Wherever "valued" shows up in the records below, copy the whole line.

#### Record extracts ####

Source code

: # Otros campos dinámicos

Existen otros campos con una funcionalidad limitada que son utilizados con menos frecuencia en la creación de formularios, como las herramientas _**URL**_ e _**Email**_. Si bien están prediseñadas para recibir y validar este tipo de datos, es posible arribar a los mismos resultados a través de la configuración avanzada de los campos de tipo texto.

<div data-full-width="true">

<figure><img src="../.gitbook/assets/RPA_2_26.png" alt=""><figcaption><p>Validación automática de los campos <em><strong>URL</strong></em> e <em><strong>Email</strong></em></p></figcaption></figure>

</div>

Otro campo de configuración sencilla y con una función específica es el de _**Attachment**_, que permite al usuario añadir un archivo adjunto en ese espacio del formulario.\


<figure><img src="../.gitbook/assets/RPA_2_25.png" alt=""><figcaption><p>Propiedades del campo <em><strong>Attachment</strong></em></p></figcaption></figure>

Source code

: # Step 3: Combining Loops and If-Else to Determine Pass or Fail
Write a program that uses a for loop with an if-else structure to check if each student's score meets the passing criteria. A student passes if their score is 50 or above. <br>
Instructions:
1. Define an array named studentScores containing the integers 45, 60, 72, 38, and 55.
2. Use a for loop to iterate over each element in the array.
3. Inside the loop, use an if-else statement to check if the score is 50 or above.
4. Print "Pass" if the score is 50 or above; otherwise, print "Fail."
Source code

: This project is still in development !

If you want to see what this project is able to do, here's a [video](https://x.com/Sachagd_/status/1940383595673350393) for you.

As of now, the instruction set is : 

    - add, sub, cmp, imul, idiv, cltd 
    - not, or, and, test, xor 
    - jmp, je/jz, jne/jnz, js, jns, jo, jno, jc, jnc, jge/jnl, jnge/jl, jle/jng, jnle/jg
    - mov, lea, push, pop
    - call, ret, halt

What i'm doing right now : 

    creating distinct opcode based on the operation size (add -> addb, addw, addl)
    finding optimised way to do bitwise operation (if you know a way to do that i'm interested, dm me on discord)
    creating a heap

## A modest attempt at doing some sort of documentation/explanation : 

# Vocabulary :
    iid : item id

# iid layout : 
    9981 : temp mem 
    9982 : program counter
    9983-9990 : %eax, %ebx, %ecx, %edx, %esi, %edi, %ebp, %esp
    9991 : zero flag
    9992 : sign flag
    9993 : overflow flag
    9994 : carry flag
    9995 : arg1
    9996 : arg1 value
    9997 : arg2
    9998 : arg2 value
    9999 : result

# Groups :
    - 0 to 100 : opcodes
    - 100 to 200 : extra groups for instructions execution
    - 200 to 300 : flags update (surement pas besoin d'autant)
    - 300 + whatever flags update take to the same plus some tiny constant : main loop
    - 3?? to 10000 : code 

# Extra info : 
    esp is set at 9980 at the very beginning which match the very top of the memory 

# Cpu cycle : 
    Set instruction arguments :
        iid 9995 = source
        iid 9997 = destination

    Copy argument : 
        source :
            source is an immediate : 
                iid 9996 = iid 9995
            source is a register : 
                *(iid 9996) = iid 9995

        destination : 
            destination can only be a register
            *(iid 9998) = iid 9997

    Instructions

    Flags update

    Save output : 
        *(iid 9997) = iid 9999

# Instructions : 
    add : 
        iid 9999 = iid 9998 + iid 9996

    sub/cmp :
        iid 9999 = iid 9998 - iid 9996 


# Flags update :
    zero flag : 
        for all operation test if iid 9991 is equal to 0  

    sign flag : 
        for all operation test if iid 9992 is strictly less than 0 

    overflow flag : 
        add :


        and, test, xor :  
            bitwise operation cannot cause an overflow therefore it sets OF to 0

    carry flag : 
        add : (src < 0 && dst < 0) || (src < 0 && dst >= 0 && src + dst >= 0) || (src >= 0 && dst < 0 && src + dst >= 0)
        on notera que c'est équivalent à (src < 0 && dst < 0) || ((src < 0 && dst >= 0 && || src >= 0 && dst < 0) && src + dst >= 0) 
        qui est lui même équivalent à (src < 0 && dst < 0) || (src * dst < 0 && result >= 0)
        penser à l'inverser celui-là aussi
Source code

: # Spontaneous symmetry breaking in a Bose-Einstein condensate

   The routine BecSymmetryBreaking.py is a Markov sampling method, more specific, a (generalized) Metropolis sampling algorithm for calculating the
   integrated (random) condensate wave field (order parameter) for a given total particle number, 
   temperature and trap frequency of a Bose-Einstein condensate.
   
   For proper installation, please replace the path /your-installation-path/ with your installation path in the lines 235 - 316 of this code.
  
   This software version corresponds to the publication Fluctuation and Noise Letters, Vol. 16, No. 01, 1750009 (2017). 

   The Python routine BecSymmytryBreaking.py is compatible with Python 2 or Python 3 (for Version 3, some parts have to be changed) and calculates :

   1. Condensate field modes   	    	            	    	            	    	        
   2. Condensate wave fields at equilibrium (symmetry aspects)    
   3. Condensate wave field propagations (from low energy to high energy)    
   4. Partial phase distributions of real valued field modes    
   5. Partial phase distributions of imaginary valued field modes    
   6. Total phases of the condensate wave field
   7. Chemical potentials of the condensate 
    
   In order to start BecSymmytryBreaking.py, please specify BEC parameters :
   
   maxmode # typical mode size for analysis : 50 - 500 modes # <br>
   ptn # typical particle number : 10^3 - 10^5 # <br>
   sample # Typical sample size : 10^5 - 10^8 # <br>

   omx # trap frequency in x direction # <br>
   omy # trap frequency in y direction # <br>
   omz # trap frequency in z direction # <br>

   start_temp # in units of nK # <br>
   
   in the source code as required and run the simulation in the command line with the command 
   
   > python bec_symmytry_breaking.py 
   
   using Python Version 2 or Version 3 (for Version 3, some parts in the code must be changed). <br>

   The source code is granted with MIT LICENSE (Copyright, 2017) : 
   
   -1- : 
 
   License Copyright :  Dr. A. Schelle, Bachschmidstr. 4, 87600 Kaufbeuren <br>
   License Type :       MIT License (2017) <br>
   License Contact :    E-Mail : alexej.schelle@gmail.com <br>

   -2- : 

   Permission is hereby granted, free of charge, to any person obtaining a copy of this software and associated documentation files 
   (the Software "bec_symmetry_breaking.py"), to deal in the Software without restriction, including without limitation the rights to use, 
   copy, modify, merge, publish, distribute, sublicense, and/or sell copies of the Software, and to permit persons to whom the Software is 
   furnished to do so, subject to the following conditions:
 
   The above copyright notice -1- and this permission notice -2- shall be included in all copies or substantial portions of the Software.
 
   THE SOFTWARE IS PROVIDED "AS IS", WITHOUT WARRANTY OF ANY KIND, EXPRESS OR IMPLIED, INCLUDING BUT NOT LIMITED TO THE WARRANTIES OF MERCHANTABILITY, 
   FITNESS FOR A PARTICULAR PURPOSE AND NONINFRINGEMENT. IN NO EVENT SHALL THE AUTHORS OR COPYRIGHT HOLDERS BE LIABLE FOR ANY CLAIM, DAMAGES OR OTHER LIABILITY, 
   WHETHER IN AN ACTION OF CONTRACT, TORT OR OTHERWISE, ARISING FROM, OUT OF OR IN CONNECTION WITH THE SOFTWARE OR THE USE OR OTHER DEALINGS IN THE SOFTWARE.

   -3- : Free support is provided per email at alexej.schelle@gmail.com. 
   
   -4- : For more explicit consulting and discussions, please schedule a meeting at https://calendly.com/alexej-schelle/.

####

> **Response area**:
   4. Partial phase distributions of real valued field modes    
   5. Partial phase distributions of imaginary valued field modes    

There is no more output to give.